しかしそんなことでもなければ朝はなるべく寝ていたい、これはきっと日々の獲物が得られるかわからない暮らしの中で培った体力節約の賜物で、私も育ちが育ちなら毎朝きちんと起きて、なんだったら朝から目玉焼きとパンを焼くようなお嬢様にだったに違いない。
寝言は寝て言えだと? 失礼な、私はまだ布団から出ていないぞ!

「ヤミー、起きる。遅れる、仕事、始まる」
「おなか空いた! 仕事終わらせてごはんごはん!」
同じ部屋で寝ていたはずのルチと、女ウェンディゴのウストムィに頬をつねられながら起こされる。ふたりとも育ちは私と同じくらい野性味に溢れているはずなのに、どうしてそんなに早く起きれるんだ? さては、なんかズルしたな?
「してない。ヤミー、遅いだけ」
「強いていえばおなか空いた」
はいはい、私が起きるのが遅いのは否定しないよ。そんな私がまだ夜も明けきらない内から起きて、ギルドに紹介された仕事を片付けるために寝床を抜け出して……正確にはふたりがかりで引っ張り出されて、スルークハウゼンの城壁の中へと向かっている。
まったくこんな時間から仕事だなんて、みんなえらいな。よくわからん賞とか上げたらいいと思う。早起きでえらいで賞みたいなの。

「くわぁ……こんな時間からご苦労さん」
城門の衛兵も眠たそうに欠伸をしながら、仕事だから特別だぞと普段は入れないウストムィの侵入を認めて、再び大きな欠伸を噛み砕いた。夜も見張りだなんて衛兵も大変だ、衛兵にも遅くまでえらいで賞とかあげたらいいと思う。
まだ空も黒々とした夜明け前の、酒場の明かりさえもほとんど消えたスルークハウゼンは、ごく一部の街灯がぼんやりと灯っているくらいで心地よい夜に包まれている。そんな薄暗い静かな街中の、ところどころで道端で眠る酔っ払いの歯軋りと、コツンコツンと窓を叩く音だけが響いている。
冒険者ギルドの外壁や騎士団の詰め所、教会なんかには備え付けてある時計だけど、一般の庶民にまで普及するにはまだまだ高級品で、時計塔みたいに朝昼夕の決まった時刻に鐘を鳴らす機能を備えたものなんて、それこそ個人で持つには金持ち貴族の道楽の域にある。
そんな貧しき庶民たちを起こすのが、このコツコツと窓を叩く音。ノッカーアップの仕事だ。

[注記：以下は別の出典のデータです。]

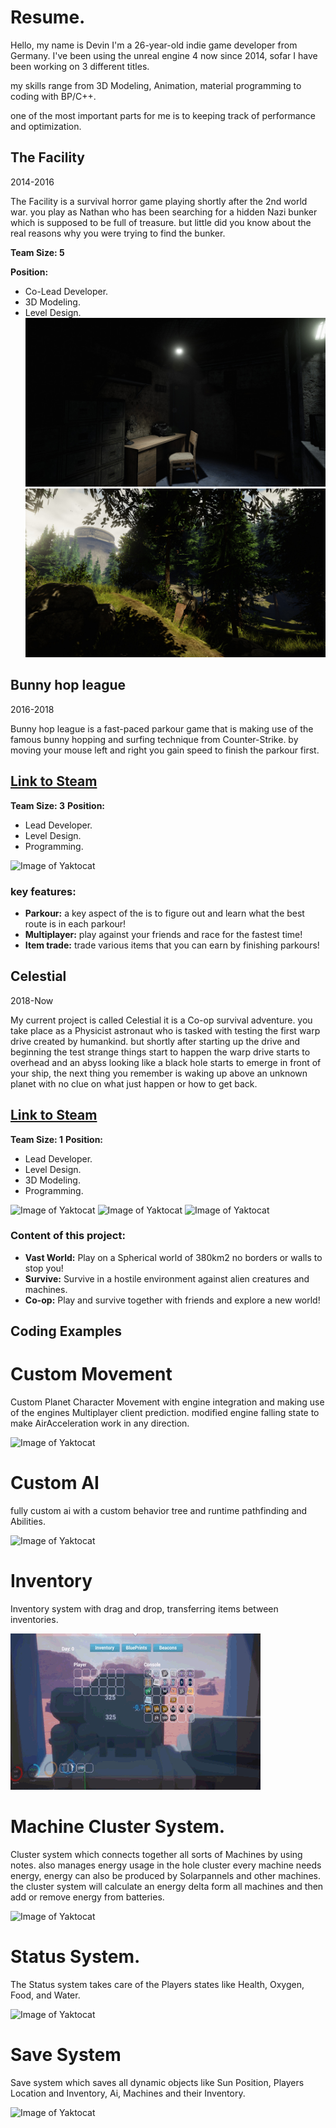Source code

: # Resume.


Hello, my name is Devin I'm a 26-year-old indie game developer from Germany.
I've been using the unreal engine 4 now since 2014, sofar I have been working on 3 different titles.

my skills range from 3D Modeling, Animation, material programming to coding with BP/C++. 

one of the most important parts for me is to keeping track of performance and optimization.

## The Facility
2014-2016

The Facility is a survival horror game playing shortly after the 2nd world war. you play as Nathan who has been searching for a hidden Nazi bunker
which is supposed to be full of treasure. but little did you know about the real reasons why you were trying to find the bunker.

**Team Size: 5**

**Position:**
- Co-Lead Developer.
- 3D Modeling.
- Level Design.
![Image of Yaktocat](https://github.com/Caboose413/Caboose413.github.io/blob/master/assets/TheFacility/ss_34395fe17e090bbb9302f7e80c7f7001aa653b92.1920x1080.jpg?raw=true)
![Image of Yaktocat](https://github.com/Caboose413/Caboose413.github.io/blob/master/assets/TheFacility/ss_982f52469469140dc627cb7a15df0dbfb88b6b76.1920x1080.jpg?raw=true)

## Bunny hop league
2016-2018

Bunny hop league is a fast-paced parkour game that is making use of the famous bunny hopping and surfing technique from Counter-Strike.
by moving your mouse left and right you gain speed to finish the parkour first.

## [Link to Steam ](https://store.steampowered.com/app/429780/Bunny_Hop_League/)

**Team Size: 3**
**Position:**
- Lead Developer.
- Level Design.
- Programming.

![Image of Yaktocat](https://github.com/Caboose413/Caboose413.github.io/blob/master/assets/bunnyhopleague/BhlExample.gif?raw=true)

### key features:

- **Parkour:** a key aspect of the is to figure out and learn what the best route is in each parkour!
- **Multiplayer:** play against your friends and race for the fastest time!
- **Item trade:** trade various items that you can earn by finishing parkours!

## Celestial
2018-Now

My current project is called Celestial it is a Co-op survival adventure. you take place as a Physicist astronaut who is tasked with testing the first warp drive created by humankind.
but shortly after starting up the drive and beginning the test strange things start to happen the warp drive starts to overhead and an abyss looking like a black hole starts to emerge in front of your ship,
the next thing you remember is waking up above an unknown planet with no clue on what just happen or how to get back.

## [Link to Steam](https://store.steampowered.com/app/1194910/Celestial/)

**Team Size: 1**
**Position:**
- Lead Developer.
- Level Design.
- 3D Modeling.
- Programming.

![Image of Yaktocat](https://github.com/Caboose413/Caboose413.github.io/blob/master/assets/Celestial/CelestialGif01.gif?raw=true)
![Image of Yaktocat](https://github.com/Caboose413/Caboose413.github.io/blob/master/assets/Celestial/HighresScreenshot00140.png?raw=true)
![Image of Yaktocat](https://github.com/Caboose413/Caboose413.github.io/blob/master/assets/Celestial/HighresScreenshot00141.png?raw=true)


### Content of this project:

- **Vast World:** Play on a Spherical world of 380km2 no borders or walls to stop you!
- **Survive:** Survive in a hostile environment against alien creatures and machines.
- **Co-op:** Play and survive together with friends and explore a new world!

## Coding Examples

# Custom Movement
Custom Planet Character Movement with engine integration and making use of the engines Multiplayer client prediction.
modified engine falling state to make AirAcceleration work in any direction.

![Image of Yaktocat](https://github.com/Caboose413/Caboose413.github.io/blob/master/assets/Celestial/CustomMovement.gif?raw=true)

# Custom AI
fully custom ai with a custom behavior tree and runtime pathfinding and Abilities.

![Image of Yaktocat](https://github.com/Caboose413/Caboose413.github.io/blob/master/assets/Celestial/AiSystem.gif?raw=true)

# Inventory
Inventory system with drag and drop, transferring items between inventories.

![Image of Yaktocat](https://github.com/Caboose413/Caboose413.github.io/blob/master/assets/Celestial/Inv.gif?raw=true)

# Machine Cluster System.
Cluster system which connects together all sorts of Machines by using notes. also manages energy usage in the hole cluster every machine needs energy,
energy can also be produced by Solarpannels and other machines.
the cluster system will calculate an energy delta form all machines and then add or remove energy from batteries.

![Image of Yaktocat](https://github.com/Caboose413/Caboose413.github.io/blob/master/assets/Celestial/NoteSystem.gif?raw=true)

# Status System.
The Status system takes care of the Players states like Health, Oxygen, Food, and Water.

![Image of Yaktocat](https://github.com/Caboose413/Caboose413.github.io/blob/master/assets/Celestial/Status.gif?raw=true)

# Save System
Save system which saves all dynamic objects like Sun Position, Players Location and Inventory, Ai, Machines and their Inventory.

![Image of Yaktocat](https://github.com/Caboose413/Caboose413.github.io/blob/master/assets/Celestial/SaveSystemGif.gif?raw=true)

ノッカーアップは先端に布袋を結んだ竹製の長い棒で窓を叩き、目を覚ました依頼人からわずかな銅貨を袋に詰めてもらう中々に大変な仕事だ。中には意地悪で石なんかを詰める人もいて、そういう時のために火炎瓶を1本2本常備しているんだとか。スルークハウゼンで最も多いボヤ騒ぎはノッカーアップの仕返しで、1枚の銅貨を出し渋ったために家財道具を失った愚か者までいたりする。それでも払いたくない者は払わない、という鋼鉄のような意思を持って石を詰めるのも、また人間らしいといえばらしいんだけど。
そんなノッカーアップたちからの依頼がギルドに届き、最近仕事をしていると妙な二人組の酔っ払いに絡まれるんだとか。そいつらはカストリとシケモクという悪い意味で有名なコンビで、カストリは異常に気が短くて凶暴な狂犬みたいな男で、シケモクはその倍は絡みにくい性格をしているらしい。
カストリとシケモクは夜な夜な繁華街に出向いては、酔っ払いに因縁を吹っかけて酒を奪い、明け方までさんざん人の金で飲み散らかして、さらにノッカーアップにうるさいと苦情を入れながらわずかな賃金まで奪うというのだ。なんという人でなし共だ、他人のお金でごはんを食べるとかうらやま……許しがたいにも程がある! なんとしてでも見つけて、金を奪って酒とごはんを奢らせないといけない!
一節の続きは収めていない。